Start of Block

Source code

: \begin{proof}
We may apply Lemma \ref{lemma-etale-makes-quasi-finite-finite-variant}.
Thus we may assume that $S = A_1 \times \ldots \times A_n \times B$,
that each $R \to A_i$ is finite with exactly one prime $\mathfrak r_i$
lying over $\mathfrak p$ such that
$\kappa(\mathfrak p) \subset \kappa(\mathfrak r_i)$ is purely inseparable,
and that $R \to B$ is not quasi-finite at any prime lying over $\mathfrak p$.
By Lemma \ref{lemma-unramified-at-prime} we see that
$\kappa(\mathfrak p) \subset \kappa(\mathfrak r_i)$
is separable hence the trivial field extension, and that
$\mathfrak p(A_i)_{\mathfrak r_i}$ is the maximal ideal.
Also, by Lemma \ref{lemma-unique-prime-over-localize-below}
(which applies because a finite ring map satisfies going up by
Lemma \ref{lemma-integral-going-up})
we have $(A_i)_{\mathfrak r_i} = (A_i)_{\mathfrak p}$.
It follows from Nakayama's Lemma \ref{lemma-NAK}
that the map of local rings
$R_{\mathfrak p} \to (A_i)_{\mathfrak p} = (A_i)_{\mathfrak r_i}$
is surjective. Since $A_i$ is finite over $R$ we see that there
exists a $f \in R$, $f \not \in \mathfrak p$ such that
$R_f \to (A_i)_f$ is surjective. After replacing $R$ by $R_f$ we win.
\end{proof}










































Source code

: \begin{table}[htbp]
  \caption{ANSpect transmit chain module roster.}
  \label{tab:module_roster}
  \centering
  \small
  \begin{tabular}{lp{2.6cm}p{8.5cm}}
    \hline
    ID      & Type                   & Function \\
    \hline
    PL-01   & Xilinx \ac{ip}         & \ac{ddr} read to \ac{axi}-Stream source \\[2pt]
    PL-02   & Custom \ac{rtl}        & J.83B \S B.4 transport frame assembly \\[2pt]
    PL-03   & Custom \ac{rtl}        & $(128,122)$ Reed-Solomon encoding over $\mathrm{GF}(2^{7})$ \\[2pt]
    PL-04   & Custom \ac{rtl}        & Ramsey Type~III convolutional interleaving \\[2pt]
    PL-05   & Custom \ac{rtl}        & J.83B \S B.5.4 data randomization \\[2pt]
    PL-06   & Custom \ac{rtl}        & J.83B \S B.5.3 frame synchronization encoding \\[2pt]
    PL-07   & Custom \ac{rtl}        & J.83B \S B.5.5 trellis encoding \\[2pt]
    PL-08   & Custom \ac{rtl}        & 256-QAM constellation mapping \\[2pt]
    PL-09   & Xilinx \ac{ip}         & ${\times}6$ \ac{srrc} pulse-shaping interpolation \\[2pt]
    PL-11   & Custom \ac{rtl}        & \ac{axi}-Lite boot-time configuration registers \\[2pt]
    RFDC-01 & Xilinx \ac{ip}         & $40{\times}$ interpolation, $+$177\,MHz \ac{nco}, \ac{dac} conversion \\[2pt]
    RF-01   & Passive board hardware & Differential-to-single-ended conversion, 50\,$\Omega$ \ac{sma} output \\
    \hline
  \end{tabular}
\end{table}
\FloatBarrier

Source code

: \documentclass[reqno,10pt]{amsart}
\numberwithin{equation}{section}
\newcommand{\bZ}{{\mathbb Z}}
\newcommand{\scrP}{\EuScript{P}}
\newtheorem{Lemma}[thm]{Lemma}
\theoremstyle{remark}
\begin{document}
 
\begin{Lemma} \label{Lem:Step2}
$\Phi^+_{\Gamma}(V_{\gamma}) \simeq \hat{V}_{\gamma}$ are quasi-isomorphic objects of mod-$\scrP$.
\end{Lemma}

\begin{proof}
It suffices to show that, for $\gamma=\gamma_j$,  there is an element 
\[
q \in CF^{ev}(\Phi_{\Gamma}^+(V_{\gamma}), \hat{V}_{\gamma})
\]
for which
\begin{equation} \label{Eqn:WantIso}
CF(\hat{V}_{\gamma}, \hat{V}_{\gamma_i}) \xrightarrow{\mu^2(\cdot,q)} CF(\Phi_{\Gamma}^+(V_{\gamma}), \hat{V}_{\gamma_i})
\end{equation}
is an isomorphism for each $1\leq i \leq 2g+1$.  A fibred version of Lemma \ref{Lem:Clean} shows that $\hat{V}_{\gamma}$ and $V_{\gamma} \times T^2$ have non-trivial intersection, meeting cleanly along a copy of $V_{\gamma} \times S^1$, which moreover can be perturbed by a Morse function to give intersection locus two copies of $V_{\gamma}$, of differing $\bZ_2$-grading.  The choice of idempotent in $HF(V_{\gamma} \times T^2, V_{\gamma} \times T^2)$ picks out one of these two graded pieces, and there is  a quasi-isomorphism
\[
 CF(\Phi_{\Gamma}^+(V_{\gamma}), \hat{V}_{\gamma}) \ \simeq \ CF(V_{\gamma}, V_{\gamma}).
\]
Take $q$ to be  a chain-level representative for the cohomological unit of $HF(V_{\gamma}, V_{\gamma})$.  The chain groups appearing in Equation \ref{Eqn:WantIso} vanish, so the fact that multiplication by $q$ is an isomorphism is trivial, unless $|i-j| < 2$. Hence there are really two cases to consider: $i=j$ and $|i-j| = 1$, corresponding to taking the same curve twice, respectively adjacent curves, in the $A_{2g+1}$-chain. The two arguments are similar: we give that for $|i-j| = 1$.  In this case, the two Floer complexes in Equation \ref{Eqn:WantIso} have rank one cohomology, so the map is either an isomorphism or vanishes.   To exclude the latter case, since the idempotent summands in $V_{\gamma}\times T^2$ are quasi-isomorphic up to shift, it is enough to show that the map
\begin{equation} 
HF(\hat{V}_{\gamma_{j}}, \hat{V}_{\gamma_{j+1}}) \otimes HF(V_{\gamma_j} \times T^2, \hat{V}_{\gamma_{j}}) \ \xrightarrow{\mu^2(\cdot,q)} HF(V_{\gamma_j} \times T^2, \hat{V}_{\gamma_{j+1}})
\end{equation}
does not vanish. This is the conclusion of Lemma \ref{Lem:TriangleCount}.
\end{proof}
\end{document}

End of Block

Only the lines of the data holding the string "prime" are wanted; copy each of them.

that each $R \to A_i$ is finite with exactly one prime $\mathfrak r_i$
and that $R \to B$ is not quasi-finite at any prime lying over $\mathfrak p$.
By Lemma \ref{lemma-unramified-at-prime} we see that
Also, by Lemma \ref{lemma-unique-prime-over-localize-below}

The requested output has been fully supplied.